Learning to solve problems with lasers

Today’s post features teaching artificial intelligence as well as laser chaos. I know the combination of the two sounds like a recipe for disaster, but please hear me out before you dive into your nearest bunker.

Lasers are interesting not just because they’re lasers, but because they have really interesting properties. Thanks to electrons hopping around from the lasing material (if you’re thinking light-saber type stuff, you’re not too far off), laser ‘beams’ are really just what happens when electrons have to let go of energy. Unlike your everyday flashlight, which releases all the colors (or at least a certain color range depending on what the glowing material is made of), lasers release a very narrow band of colors, maybe even just one very specific wavelength (like infrared lasers, not unlike what’s in a remote control). That’s where we get the idea of ‘laser-like focus’ from, pretty much – one specific color, one specific point.

021615A-2590-D31A-40F467A16BB52DFD
Public Domain (Author: technomi, 2015)

Turns out that with a little know-how, engineering types can get lasers to end up ‘chaotic‘ in that the electrons that I mentioned earlier aren’t at the energy levels that they should be in – there’s a long story here that’s far, far away from casual but mostly it means that the laser beam is just a bit more random. This is something that’s gotten the attention of computer scientists in the late 20th century (we can actually say those last three words!). See, these lovely men and women harness the power of chaos itself – they may have other terms for this like randomness or entropy – to, among other things, make our computers more secure. They harness the power of chaos for cryptography.

Computers can generate random numbers, and gamers are very familiar with this concept as part of a gaming mechanic (although most call it ‘luck‘). However, the random numbers that a computer can generate are likely to come from some equation. It can be a highly complicated one, sure, but an equation nonetheless – that means one can, with a lot of brain power or an efficient computer program, find patterns and crack the code. That’s why it’s ‘pseudo-random’ rather than truly random. Where can you find ‘true randomness’? According to random.org (I already put the link), you’re likely to find it in nature.
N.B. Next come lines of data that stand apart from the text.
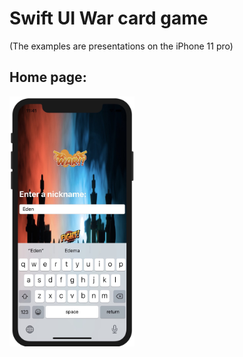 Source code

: # Swift UI War card game
(The examples are presentations on the iPhone 11 pro)

## Home page:

<img src="https://github.com/edenvvv/War_The_Game/blob/master/How_does_it_look/Home_page.jpg" width="200" height="400" />


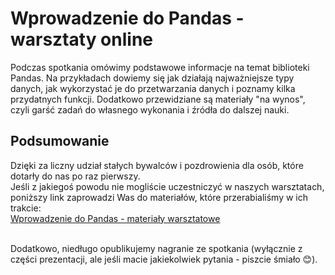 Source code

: # Wprowadzenie do Pandas - warsztaty online

Podczas spotkania omówimy podstawowe informacje na temat biblioteki Pandas. Na przykładach dowiemy się jak działają najważniejsze typy danych, jak wykorzystać je do przetwarzania danych i poznamy kilka przydatnych funkcji. 
Dodatkowo przewidziane są materiały "na wynos", czyli garść zadań do własnego wykonania i źródła do dalszej nauki.

## Podsumowanie

Dzięki za liczny udział stałych bywalców i pozdrowienia dla osób, które dotarły do nas po raz pierwszy. <br>
Jeśli z jakiegoś powodu nie mogliście uczestniczyć w naszych warsztatach, poniższy link zaprowadzi Was do materiałów, które przerabialiśmy w ich trakcie: <br>
[Wprowadzenie do Pandas - materiały warsztatowe](https://github.com/lsawaniewski/pandas_basics_workshop) <br><br>

Dodatkowo, niedługo opublikujemy nagranie ze spotkania (wyłącznie z części prezentacji, ale jeśli macie jakiekolwiek pytania - piszcie śmiało 😊).

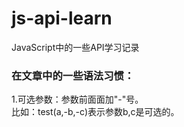 # js-api-learn
JavaScript中的一些API学习记录

### 在文章中的一些语法习惯：
1.可选参数：参数前面面加"-"号。<br/>
比如：test(a,-b,-c)表示参数b,c是可选的。
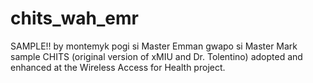 chits_wah_emr
=============
SAMPLE!! by montemyk
pogi si Master Emman
gwapo si Master Mark
sample
CHITS (original version of xMIU and Dr. Tolentino) adopted and enhanced at the Wireless Access for Health project.
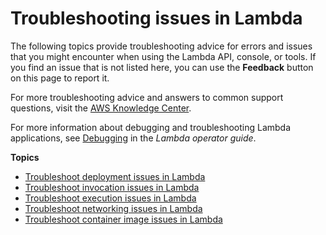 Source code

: # Troubleshooting issues in Lambda<a name="lambda-troubleshooting"></a>

The following topics provide troubleshooting advice for errors and issues that you might encounter when using the Lambda API, console, or tools\. If you find an issue that is not listed here, you can use the **Feedback** button on this page to report it\.

For more troubleshooting advice and answers to common support questions, visit the [AWS Knowledge Center](https://aws.amazon.com/premiumsupport/knowledge-center/#AWS_Lambda)\.

For more information about debugging and troubleshooting Lambda applications, see [Debugging](https://docs.aws.amazon.com/lambda/latest/operatorguide/debugging-ops.html) in the *Lambda operator guide*\.

**Topics**
+ [Troubleshoot deployment issues in Lambda](troubleshooting-deployment.md)
+ [Troubleshoot invocation issues in Lambda](troubleshooting-invocation.md)
+ [Troubleshoot execution issues in Lambda](troubleshooting-execution.md)
+ [Troubleshoot networking issues in Lambda](troubleshooting-networking.md)
+ [Troubleshoot container image issues in Lambda](troubleshooting-images.md) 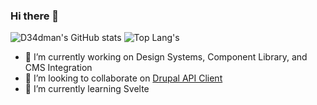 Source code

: ### Hi there 👻

![D34dman's GitHub stats](https://github-readme-stats.vercel.app/api?username=d34dman&show_icons=true&count_private=true)
![Top Lang's](https://github-readme-stats.vercel.app/api/top-langs/?username=d34dman&layout=compact)

- 🔭 I’m currently working on Design Systems, Component Library, and CMS Integration
- 👯 I’m looking to collaborate on [Drupal API Client](https://www.drupal.org/project/api_client)
- 🌱 I’m currently learning Svelte

<!--
**d34dman/d34dman** is a ✨ _special_ ✨ repository because its `README.md` (this file) appears on your GitHub profile.

Here are some ideas to get you started:

- 🔭 I’m currently working on ...
- 🌱 I’m currently learning ...
- 👯 I’m looking to collaborate on ...
- 🤔 I’m looking for help with ...
- 💬 Ask me about ...
- 📫 How to reach me: ...
- 😄 Pronouns: ...
- ⚡ Fun fact: ...
-->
This week’s Featured Article (now I get to it!?) applies laser chaos to solving really complicated math problems, specifically the multi-armed bandit problem. Yes, there is a mathematical routine for picking the best slot machine in a row of slot machines in Las Vegas. Mathematicians must have a thing for random numbers and gambling. Wouldn’t be the first time this connection’s been made.

slot-machines-701707_640
Public Domain (Author: Nike Chillemi, 2015)

It must’ve been successful, since it’s up for publishing. You don’t often to get to publish if nothing happens (but it can be done). Anyway, they got the laser to go all chaotic by reflecting a small fraction of the beam back into the laser device itself; sci-fi tropes tell us that this is where the bad guy’s laser device explodes, but we’re dealing with milliwatts of power at about 295 K. That’s about as powerful as a couple of laser pointers and about about as hot as a pleasant summer morning. The chaotic signal is fed into a machine that selects what slot machine to play (remember, it’s the many-armed bandit problem I mentioned earlier) a total of 400,000 times. It only took their computer 1.2 seconds to run the whole thing – not bad for 16 GB of RAM. I’ve got a computer with 16 GB of RAM and it’s very good at taking apart my club in Football Manager 2015 within 15 minutes into the first half. I’ve disappointed myself as an Arsenal fan…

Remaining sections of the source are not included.